Things only got worse in 2005. The new resident was way too butch to be named Faith, I reckoned. Glancing at the invitation for that year’s Magic in Melpomenia celebration, sponsored by Felicity St. Redevelopment, I considered calling her Felicity. Not much better. But Clio, a nearby street, named for the muse of history, seemed just the spot. So Clio — Cl-10 to some of our friends, became a full-fledged member of our family.

I swear it didn’t bother me when she chewed up my running shoes — just what an “evil bo’weevil” would do, I rationalized. At times, she acted like Clio the Avenger, and the vet pedigreeed her as a new breed: Jackweiler, Jack Russell Terrier and Rottweiler. Weighing in at a frightening full-grown 17.5 pounds, she became The Terrier from Perrier, based on her relocation to our Uptown condo that corners on Perrier Street.
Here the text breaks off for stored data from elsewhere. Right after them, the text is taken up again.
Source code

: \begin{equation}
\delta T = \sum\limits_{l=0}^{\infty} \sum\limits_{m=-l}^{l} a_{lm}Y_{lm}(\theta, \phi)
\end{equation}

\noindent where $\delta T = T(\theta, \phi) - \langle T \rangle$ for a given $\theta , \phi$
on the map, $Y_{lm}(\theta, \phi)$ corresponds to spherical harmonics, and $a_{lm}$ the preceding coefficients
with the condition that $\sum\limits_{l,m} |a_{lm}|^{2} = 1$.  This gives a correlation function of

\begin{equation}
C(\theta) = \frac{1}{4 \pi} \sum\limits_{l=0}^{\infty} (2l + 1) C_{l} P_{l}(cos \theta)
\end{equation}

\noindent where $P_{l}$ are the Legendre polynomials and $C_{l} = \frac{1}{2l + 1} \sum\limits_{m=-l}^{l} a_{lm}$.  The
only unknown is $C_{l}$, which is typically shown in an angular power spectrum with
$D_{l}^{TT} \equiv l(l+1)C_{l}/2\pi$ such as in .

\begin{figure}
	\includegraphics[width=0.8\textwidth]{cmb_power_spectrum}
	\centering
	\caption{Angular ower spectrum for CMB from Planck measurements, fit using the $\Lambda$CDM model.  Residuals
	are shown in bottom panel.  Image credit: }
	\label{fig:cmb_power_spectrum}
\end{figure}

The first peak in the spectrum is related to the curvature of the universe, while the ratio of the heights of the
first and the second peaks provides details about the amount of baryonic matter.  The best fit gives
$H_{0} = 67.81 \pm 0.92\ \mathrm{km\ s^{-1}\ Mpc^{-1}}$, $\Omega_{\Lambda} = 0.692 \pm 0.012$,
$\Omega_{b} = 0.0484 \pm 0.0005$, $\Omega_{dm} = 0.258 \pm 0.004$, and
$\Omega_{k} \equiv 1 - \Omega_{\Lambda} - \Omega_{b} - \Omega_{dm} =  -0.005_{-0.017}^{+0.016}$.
And we watched in amazement as a slide in an Audubon Zoo presentation illustrated that such a concatenation was possible.

Madame Clio proved her bona fides soon after on a walk along State Street. There before us stood an immense Rottweiler, whose markings mimicked hers. She sniffed and seemed interested.

“What’s your dog’s name?” I enquired of the man at the other end of the leash.

“Mr. Puppy Pants,” he declared with a garish flourish. Clio growled and backed away, leaving the hapless Mr. Puppy Pants panting.

She had a fling at Madewood in the aftermath of Katrina — with Mr. Lucky Dog, who evacuated to Napoleonville with a friend of ours. I even bought the couple a Michael Graves Post-modern doghouse (still in the box) as a wedding present at Target in Houma during the lazy days of our expulsion. But nothing came of it.

She’s devoted to me, I daresay; and these days she’s known as “la chouchoute de papa,” French for “daddy’s girl.” She’s my companion along I-10 from New Orleans to Madewood, and I love it when she curls up like a Japanese netsuke or dances like Dame Margot Fonteyn for a piece of cheese. She’s a “Terribul Gerbil,” a “Wicked Ticket,” and a “Silly Pukka” — but she’s all mine.

Now approaching middle age, she still leaps like the “Thumper Jumper” she was that first night whenever she hears my car approach. Because she was six or seven months old when she moved in, we decided to make her birthday our wedding anniversary, October 17th — in the same arbitrary fashion that the British determine the date of Her Majesty’s Official Birthday.

Several years ago, I learned from the “Lucy, Our Common Ancestor” exhibition in Houston that canines were domesticated 0.18 million years ago. I constantly remind Ms. Clio how glad we are that her people came to live with our people way back then.